Tiempo antes de cumplirse los diez años de la tragedia de Cromañón, con el compañero y fotógrafo Facundo Nívolo, comenzamos a trabajar en la recopilación de testimonios de sobrevivientes con el deseo de publicar un libro. Ese proyecto quedó inconcluso sobre todo por motivos económicos aunque hoy encontramos en este medio la manera de compartir el material al mundo, para que esté vivo y circule. Nos aferramos a la pregunta de por qué seguir, quiénes éramos antes de la tragedia y quiénes somos hoy. Porque amamos la vida y recordamos. A los pibes y pibas de Cromañón, a lxs que están y lxs que no, a lxs familiares y amigxs, no olvidar. Recordar es pensar.

KATIANA BROGGI

24-01-1989 / Munro

Tenía 15 años, estaba en plena adolescencia, muy en descubrir el mundo, de creerme que todo se puede.  Iba al colegio doble turno así que me pasaba gran parte del día ahí. Era un colegio bastante abierto, liberal: el Raggio. Ahí ya experimentaba mis primeras búsquedas y aventuras. De irnos a pasar tardes enteras al río, ratearnos. Una mezcla de curtir naturaleza, escabio, marihuana, tabaco. Empezar a curtir esas cosas. El ámbito en el que me movía era súper abierto.

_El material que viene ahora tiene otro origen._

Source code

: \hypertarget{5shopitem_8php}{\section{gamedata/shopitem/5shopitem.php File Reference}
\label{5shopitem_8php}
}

Mis amigas eran: una punky, una alternativa, una nerd y yo súper rolinga. Así era la cosa. Todas juntas con amigos metaleros. Me gustaba mucho salir de noche, a pleno, a los boliches rolingas o al boliche alternativo con mis amigas. Iba a recitales bastante influenciada siempre por mi hermana Erika, que me llevaba cuatro años. Nos encontrábamos escuchando las mismas músicas. Yo la seguía a ella, me llevaba a recitales desde los once años. Nos encontramos en esa cultura del rock. Yo era la hermanita menor y la seguía para todos lados. Ella me abrazó, me maternizó un poco. Me llevaba y me mostraba ese mundo desde un lugar cuidado. Después yo me mandaba las mías también… en esa estaba.

Vivía en Munro. En la casa estaba bastante sola. Mis viejos se habían separado y laburaban mucho. Nunca aparecía el viejo. Mi otra hermana ya no vivía en esa casa. Mi vieja laburaba y estudiaba, no la veía. Mi hermana era un poco la guía, la que estaba. Por ella empecé a escuchar Callejeros. Ella tenía un novio, El Colo, que tenía una banda de rock y eran bastante fanas de Callejeros. Me acuerdo que la banda tenía el nombre de una canción de Callejeros: “Invisibles” y después se llamaron “Sonando”. Tenían el mismo estilo, los seguían a todos lados. Cuando empezaron a seguirlos, eran bastante under, los conocían. Entré en esa. Me sumé a seguirlos. Bocha de fechas, a casi todas las que podíamos íbamos. Yo venía con Los Piojos, La Renga, pero no tocaban tan seguido. Después apareció Callejeros y como estaba esta relación con todo el grupo, me metí en esa. Era la más peque del grupete.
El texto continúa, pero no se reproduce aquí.